— Exercise directions —
Look through the data below for the string "sizes", and copy every line where it turns up.

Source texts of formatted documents
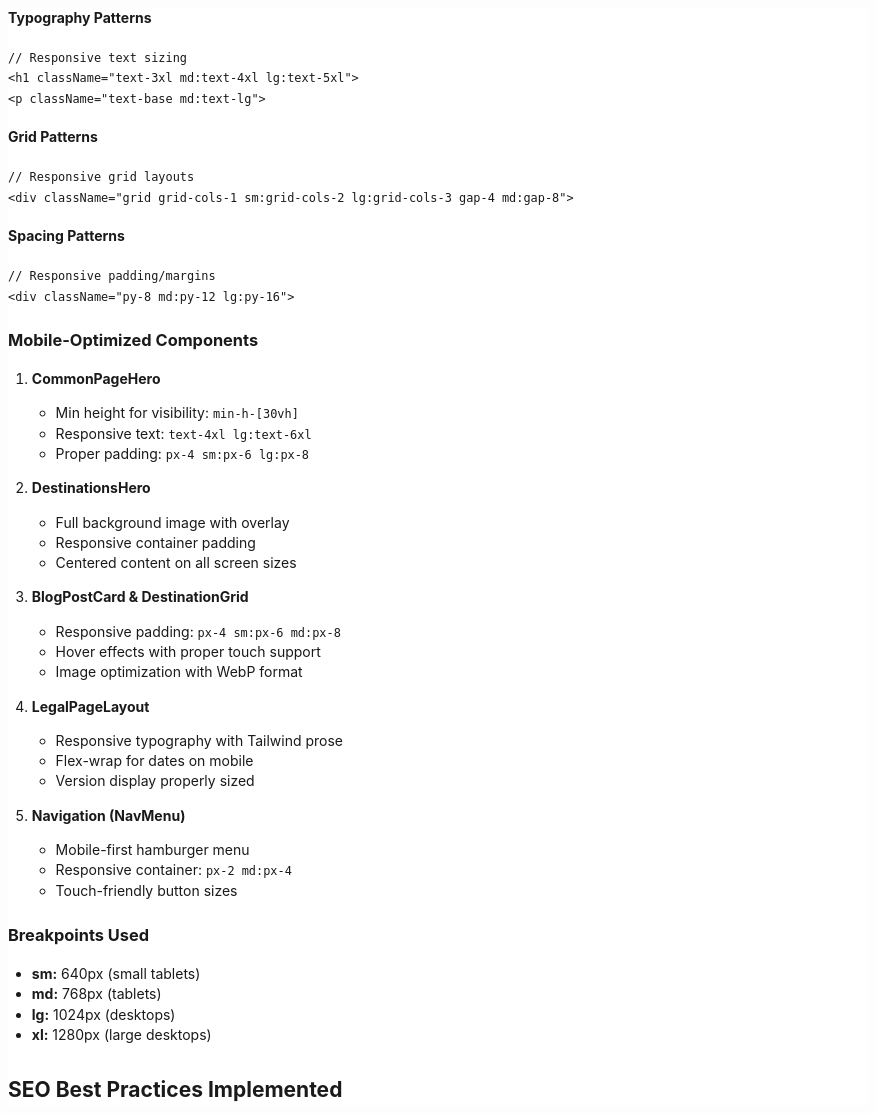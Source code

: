 #### Typography Patterns
```tsx
// Responsive text sizing
<h1 className="text-3xl md:text-4xl lg:text-5xl">
<p className="text-base md:text-lg">
```

#### Grid Patterns
```tsx
// Responsive grid layouts
<div className="grid grid-cols-1 sm:grid-cols-2 lg:grid-cols-3 gap-4 md:gap-8">
```

#### Spacing Patterns
```tsx
// Responsive padding/margins
<div className="py-8 md:py-12 lg:py-16">
```

### Mobile-Optimized Components

1. **CommonPageHero**
   - Min height for visibility: `min-h-[30vh]`
   - Responsive text: `text-4xl lg:text-6xl`
   - Proper padding: `px-4 sm:px-6 lg:px-8`

2. **DestinationsHero**
   - Full background image with overlay
   - Responsive container padding
   - Centered content on all screen sizes

3. **BlogPostCard & DestinationGrid**
   - Responsive padding: `px-4 sm:px-6 md:px-8`
   - Hover effects with proper touch support
   - Image optimization with WebP format

4. **LegalPageLayout**
   - Responsive typography with Tailwind prose
   - Flex-wrap for dates on mobile
   - Version display properly sized

5. **Navigation (NavMenu)**
   - Mobile-first hamburger menu
   - Responsive container: `px-2 md:px-4`
   - Touch-friendly button sizes

### Breakpoints Used
- **sm:** 640px (small tablets)
- **md:** 768px (tablets)
- **lg:** 1024px (desktops)
- **xl:** 1280px (large desktops)

## SEO Best Practices Implemented
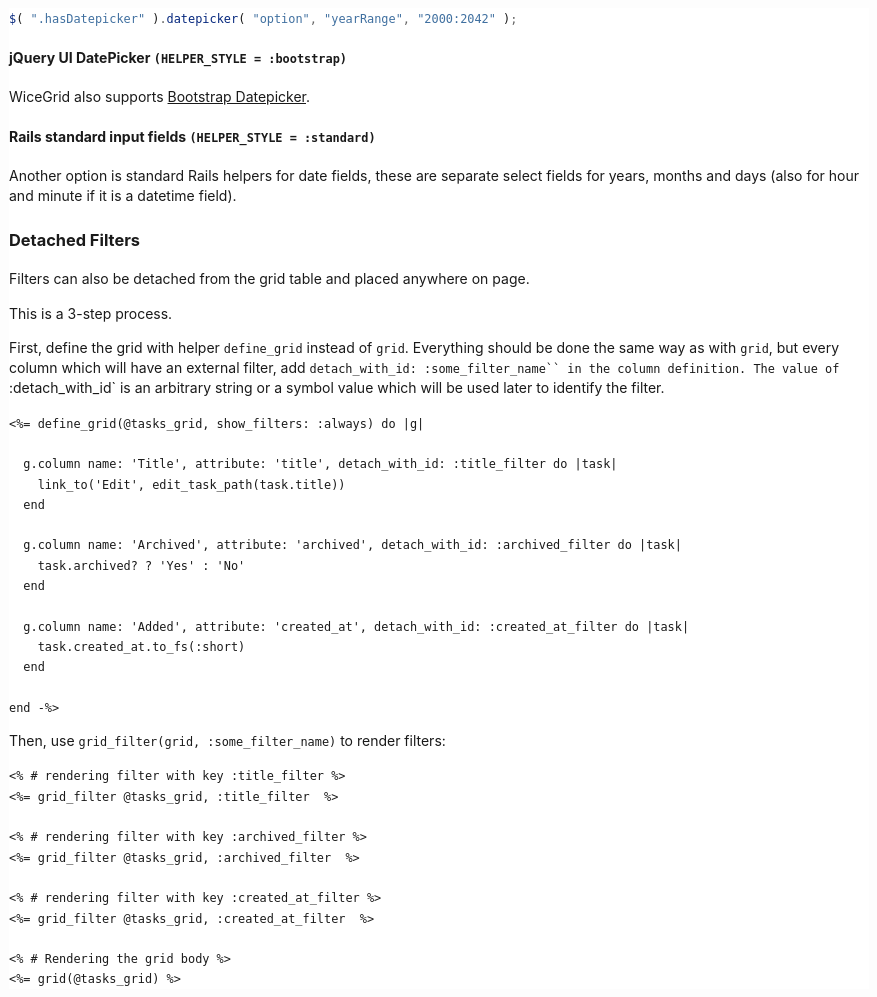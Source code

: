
 ```js
$( ".hasDatepicker" ).datepicker( "option", "yearRange", "2000:2042" );
```

#### jQuery UI DatePicker `(HELPER_STYLE = :bootstrap)`

WiceGrid also supports [Bootstrap Datepicker](https://github.com/Nerian/bootstrap-datepicker-rails).

#### Rails standard input fields `(HELPER_STYLE = :standard)`

Another option is standard Rails helpers for date fields, these are separate select fields for years,
months and days (also for hour and minute if it is a datetime field).

### Detached Filters

Filters can also be detached from the grid table and placed anywhere on page.

This is a 3-step process.

First, define the grid with helper `define_grid` instead of `grid`. Everything should be done the same way
as with `grid`, but every column which will have an external filter, add
`detach_with_id: :some_filter_name`` in the column definition. The value of `:detach_with_id` is an
arbitrary string or a symbol value which will be used later to identify the filter.

```erb
<%= define_grid(@tasks_grid, show_filters: :always) do |g|

  g.column name: 'Title', attribute: 'title', detach_with_id: :title_filter do |task|
    link_to('Edit', edit_task_path(task.title))
  end

  g.column name: 'Archived', attribute: 'archived', detach_with_id: :archived_filter do |task|
    task.archived? ? 'Yes' : 'No'
  end

  g.column name: 'Added', attribute: 'created_at', detach_with_id: :created_at_filter do |task|
    task.created_at.to_fs(:short)
  end

end -%>
```

Then, use `grid_filter(grid, :some_filter_name)` to render filters:

```erb
<% # rendering filter with key :title_filter %>
<%= grid_filter @tasks_grid, :title_filter  %>

<% # rendering filter with key :archived_filter %>
<%= grid_filter @tasks_grid, :archived_filter  %>

<% # rendering filter with key :created_at_filter %>
<%= grid_filter @tasks_grid, :created_at_filter  %>

<% # Rendering the grid body %>
<%= grid(@tasks_grid) %>
```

— Exercise answer —
   - Centered content on all screen sizes
   - Touch-friendly button sizes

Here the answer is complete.